The protests are a result of a wrong impression and apprehension that the law may be used to deprive some citizens of their citizenship or drive them out of India. This is totally baseless. The law is clear and deals with conferring citizenship on a class of persons more easily. It does not preclude persons outside the class from applying for and getting Indian citizenship in the regular course. It certainly does not deprive any citizen of his rights nor can it be used for such ends.

It is accepted constitutional jurisprudence that individuals have rights against the State that are prior to rights created by explicit legislation. This is also the philosophy and purport of the US Constitution Ninth Amendment. More significantly Article 19 confers on the citizens the fundamental rights to move freely throughout the territory of India and to reside and settle in any part of India. Article 19 refers to natural or common law rights as distinguished from rights created by a statute. As the Supreme Court has held Article 19(1) guarantees those great basic rights which are recognised and guaranteed as the natural rights inherent in the status of a citizen of a free country. They inhere in the person and are not the gift of any law or the Constitution. They cannot be taken away even by a constitutional amendment.
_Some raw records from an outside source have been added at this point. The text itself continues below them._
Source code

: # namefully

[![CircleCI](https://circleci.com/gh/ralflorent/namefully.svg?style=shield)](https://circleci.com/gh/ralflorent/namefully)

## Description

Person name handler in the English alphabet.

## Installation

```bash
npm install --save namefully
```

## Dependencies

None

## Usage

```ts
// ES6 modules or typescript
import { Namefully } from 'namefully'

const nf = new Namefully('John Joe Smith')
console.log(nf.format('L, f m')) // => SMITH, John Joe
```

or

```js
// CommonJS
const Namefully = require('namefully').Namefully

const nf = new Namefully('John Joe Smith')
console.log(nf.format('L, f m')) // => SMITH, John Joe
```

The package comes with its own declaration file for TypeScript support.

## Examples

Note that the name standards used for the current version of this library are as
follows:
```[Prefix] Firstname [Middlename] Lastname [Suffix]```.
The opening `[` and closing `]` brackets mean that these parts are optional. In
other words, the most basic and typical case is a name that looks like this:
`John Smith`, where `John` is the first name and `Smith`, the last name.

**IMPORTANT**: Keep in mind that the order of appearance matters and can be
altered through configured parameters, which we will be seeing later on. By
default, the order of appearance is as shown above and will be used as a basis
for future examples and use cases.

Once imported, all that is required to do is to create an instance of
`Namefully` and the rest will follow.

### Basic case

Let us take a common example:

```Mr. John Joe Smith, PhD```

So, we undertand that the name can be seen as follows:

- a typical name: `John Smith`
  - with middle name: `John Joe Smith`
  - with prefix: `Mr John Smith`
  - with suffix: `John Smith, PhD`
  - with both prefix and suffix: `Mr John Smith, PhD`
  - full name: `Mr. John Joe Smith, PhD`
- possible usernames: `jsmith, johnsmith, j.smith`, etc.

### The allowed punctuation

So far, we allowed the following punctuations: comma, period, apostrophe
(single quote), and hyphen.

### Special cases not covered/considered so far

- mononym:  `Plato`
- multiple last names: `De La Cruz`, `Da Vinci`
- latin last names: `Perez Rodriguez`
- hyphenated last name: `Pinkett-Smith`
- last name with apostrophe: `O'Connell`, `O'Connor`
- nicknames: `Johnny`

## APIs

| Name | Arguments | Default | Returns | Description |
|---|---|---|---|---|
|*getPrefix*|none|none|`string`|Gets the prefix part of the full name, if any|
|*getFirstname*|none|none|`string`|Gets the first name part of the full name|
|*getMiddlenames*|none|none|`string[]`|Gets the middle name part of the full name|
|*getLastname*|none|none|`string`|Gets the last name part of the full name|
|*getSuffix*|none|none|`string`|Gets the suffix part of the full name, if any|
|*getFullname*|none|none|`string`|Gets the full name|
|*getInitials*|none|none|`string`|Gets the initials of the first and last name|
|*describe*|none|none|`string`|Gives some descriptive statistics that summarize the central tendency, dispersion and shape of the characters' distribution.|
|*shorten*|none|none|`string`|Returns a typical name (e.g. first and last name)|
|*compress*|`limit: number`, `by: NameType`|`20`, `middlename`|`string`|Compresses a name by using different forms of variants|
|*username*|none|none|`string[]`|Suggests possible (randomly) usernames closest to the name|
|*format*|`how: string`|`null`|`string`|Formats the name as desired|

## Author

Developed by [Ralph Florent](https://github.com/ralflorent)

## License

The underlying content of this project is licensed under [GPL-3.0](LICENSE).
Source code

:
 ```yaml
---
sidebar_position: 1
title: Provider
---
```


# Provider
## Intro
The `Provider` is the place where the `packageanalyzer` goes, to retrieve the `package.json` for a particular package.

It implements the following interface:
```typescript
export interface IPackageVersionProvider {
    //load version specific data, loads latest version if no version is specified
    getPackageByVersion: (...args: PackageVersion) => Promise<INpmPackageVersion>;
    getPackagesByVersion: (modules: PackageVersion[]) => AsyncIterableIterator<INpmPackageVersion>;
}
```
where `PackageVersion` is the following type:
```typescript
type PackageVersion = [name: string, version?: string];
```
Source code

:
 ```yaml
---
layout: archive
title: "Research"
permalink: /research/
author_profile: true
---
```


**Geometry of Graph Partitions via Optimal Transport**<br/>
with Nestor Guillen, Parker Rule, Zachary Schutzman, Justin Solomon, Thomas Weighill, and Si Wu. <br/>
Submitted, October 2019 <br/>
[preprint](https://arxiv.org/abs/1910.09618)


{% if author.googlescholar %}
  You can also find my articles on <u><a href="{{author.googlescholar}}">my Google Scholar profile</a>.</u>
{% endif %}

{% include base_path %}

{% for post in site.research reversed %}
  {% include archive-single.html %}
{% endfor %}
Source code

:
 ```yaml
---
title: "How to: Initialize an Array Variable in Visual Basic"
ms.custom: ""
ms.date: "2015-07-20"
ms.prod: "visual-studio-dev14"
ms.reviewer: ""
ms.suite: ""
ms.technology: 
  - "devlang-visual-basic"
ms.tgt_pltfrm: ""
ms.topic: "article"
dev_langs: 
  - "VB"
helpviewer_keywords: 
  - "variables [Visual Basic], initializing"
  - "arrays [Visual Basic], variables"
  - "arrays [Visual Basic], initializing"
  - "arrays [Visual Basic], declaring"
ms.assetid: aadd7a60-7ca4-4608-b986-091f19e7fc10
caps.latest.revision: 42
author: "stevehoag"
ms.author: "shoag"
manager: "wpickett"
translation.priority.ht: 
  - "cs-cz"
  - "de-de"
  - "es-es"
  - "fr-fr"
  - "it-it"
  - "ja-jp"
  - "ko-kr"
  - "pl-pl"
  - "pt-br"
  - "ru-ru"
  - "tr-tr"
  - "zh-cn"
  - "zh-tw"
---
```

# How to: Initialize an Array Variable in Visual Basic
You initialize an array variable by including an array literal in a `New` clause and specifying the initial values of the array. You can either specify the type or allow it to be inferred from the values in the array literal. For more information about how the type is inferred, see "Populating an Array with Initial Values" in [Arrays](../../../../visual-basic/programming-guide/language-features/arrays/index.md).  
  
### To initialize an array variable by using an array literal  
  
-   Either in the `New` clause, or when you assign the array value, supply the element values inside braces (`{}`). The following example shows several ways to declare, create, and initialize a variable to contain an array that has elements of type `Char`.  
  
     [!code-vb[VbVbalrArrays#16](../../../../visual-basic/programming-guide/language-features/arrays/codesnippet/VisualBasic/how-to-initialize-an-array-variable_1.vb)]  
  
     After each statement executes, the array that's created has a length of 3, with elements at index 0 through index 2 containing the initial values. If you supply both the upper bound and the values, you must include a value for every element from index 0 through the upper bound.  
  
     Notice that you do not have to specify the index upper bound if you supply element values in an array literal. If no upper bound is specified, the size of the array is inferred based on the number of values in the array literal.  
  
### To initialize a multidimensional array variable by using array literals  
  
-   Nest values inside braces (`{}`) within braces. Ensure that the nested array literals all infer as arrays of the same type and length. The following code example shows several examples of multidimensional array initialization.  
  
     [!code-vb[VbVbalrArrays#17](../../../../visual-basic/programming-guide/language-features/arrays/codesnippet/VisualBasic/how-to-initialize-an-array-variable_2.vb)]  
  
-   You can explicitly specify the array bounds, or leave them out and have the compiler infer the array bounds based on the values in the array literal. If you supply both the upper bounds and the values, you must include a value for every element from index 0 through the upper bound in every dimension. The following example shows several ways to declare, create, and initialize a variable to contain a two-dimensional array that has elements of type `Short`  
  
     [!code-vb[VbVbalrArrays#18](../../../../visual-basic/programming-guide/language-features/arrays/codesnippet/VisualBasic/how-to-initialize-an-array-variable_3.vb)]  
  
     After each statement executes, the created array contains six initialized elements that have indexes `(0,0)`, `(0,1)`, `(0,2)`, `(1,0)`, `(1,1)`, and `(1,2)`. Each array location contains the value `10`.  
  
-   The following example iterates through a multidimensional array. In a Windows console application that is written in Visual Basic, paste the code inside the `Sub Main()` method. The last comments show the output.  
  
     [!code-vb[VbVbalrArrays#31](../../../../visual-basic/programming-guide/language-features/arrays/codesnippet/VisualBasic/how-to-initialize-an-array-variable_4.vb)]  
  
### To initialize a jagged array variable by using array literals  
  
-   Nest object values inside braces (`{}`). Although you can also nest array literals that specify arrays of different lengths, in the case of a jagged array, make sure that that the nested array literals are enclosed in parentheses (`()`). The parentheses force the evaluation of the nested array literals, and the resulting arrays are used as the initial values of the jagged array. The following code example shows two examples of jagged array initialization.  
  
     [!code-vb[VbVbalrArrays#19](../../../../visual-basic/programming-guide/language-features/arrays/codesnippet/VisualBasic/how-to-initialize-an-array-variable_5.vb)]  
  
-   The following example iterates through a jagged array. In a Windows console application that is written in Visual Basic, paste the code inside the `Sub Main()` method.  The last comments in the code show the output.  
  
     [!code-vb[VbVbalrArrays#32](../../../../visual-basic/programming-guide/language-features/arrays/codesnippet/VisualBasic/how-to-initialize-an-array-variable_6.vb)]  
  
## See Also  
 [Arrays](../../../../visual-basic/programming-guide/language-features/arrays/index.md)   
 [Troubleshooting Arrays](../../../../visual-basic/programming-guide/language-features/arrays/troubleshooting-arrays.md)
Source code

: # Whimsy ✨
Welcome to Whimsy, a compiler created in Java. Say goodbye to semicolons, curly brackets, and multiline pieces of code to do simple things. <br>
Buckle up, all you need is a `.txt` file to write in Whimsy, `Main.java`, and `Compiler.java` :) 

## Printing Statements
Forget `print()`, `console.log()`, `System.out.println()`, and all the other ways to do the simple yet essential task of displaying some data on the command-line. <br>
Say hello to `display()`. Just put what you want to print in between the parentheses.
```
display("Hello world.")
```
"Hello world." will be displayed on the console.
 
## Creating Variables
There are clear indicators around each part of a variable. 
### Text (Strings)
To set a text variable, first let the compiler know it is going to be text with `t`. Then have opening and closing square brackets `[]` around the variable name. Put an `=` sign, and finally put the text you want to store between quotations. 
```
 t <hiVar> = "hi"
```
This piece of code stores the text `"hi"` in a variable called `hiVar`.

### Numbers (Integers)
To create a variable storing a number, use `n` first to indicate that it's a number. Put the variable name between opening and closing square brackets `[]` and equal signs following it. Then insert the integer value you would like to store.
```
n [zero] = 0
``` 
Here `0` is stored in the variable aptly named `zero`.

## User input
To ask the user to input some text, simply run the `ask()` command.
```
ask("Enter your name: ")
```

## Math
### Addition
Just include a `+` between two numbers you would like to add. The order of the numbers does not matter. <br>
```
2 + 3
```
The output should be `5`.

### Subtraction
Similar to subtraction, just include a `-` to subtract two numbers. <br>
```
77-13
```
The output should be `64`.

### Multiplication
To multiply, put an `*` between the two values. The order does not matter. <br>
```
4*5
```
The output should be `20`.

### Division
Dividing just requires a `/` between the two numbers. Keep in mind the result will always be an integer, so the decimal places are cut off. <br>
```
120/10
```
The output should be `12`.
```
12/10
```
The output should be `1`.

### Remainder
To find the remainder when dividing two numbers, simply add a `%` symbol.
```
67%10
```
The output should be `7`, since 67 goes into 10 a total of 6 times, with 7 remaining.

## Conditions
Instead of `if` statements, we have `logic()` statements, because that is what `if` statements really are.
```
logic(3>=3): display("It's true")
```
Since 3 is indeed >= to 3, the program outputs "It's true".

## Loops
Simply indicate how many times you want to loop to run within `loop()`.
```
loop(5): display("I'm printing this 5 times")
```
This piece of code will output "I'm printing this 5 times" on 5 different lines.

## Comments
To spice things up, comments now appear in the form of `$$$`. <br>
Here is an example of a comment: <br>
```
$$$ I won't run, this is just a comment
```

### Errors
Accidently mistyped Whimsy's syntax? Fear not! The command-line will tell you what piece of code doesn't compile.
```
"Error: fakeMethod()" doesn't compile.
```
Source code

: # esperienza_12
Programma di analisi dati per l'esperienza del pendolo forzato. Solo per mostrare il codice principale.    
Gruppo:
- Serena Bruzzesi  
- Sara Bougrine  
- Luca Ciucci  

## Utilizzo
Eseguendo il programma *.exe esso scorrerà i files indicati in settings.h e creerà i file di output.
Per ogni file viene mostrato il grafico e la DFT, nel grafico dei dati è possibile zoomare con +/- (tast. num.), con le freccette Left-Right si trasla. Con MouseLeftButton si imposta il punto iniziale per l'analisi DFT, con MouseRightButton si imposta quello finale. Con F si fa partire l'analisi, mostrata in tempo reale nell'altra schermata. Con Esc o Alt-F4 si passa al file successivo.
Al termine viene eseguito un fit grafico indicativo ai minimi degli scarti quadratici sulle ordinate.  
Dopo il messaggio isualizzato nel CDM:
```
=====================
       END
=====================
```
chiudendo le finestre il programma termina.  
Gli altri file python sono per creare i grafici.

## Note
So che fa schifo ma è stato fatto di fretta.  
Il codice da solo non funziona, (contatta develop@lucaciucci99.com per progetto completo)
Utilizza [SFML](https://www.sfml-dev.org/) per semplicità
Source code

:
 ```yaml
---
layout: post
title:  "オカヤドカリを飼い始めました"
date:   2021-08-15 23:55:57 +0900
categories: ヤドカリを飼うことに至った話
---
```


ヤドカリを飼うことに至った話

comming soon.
Therefore all fears about depriving citizens of their rights are a result of misinformation and require to be set at naught.

While this is the legal position and people should not be misled or misinformed, it is wrong to describe those who oppose this measure as anti-national. A democratic society lives and grows by accepting ideas, experimenting with them and if necessary rejecting them. The right to dissent is conferred by the Constitution and is implicit in a democracy. Discussion and dissent are the very life breath of democracy. But no democracy can afford or support violence. Violent protests as well as putting down dissent — both are a negation of democracy. The right to protest entails the duty to listen to other voices and shun any rigidity or intolerance. Or else democracy will degenerate into mobocracy which gives the crown to the mob with the loudest voices, the biggest sticks and the readiest fists.

Government has to be responsible and responsive. Law must reflect the “general will” — public opinion which is evolved as a consensus through informed debates and discussion. Law is not an end in itself but only a means of achieving social good. The power of the State to implement and enforce obedience to the law carries with it the duty and responsibility of making the law known and understood in the right perspective. Government, it is said, is a potent, omnipresent teacher. It is the duty of every good, civilised government to promote the intelligence of its people, to discuss, inform and educate the nation. Government should embark upon an exercise to educate the people on the nuances of the law with patience and understanding. The amount of time that people spend in hearing each other talk is said to be an important constituent of political life. Enduring institutions depend upon the enduring support of ordinary people. To a query as to what kind of Government the Constitutional Convention of 1787 had created in USA, Benjamin Franklin replied, “A republic, Madam, if you can keep it.” The most effectual means of preventing perversion of power and preserving the democratic republic “is to illuminate the minds of the people at large.” This is what is of utmost need and urgency today.

The amendment does not require the approval of any of the States. They have no role and some Chief Ministers opposing it is wholly irrelevant. While one may criticise and oppose a law, as long as the law stands one is bound to obey and abide by it. Persons occupying constitutional positions protesting against the law, passing resolutions in the State Legislature and threatening not to obey and implement it, is very disturbing. It amounts to a breach of the constitutional oath of office which would render them unworthy and ineligible for public office. It also amounts to failure of the constitutional machinery inviting remedial action under the Constitution. Worse and more misconceived is the filing of suits under Article 131 challenging the law.

We would do well to recall Rousseau’s admonition: The first of all laws is to respect the laws.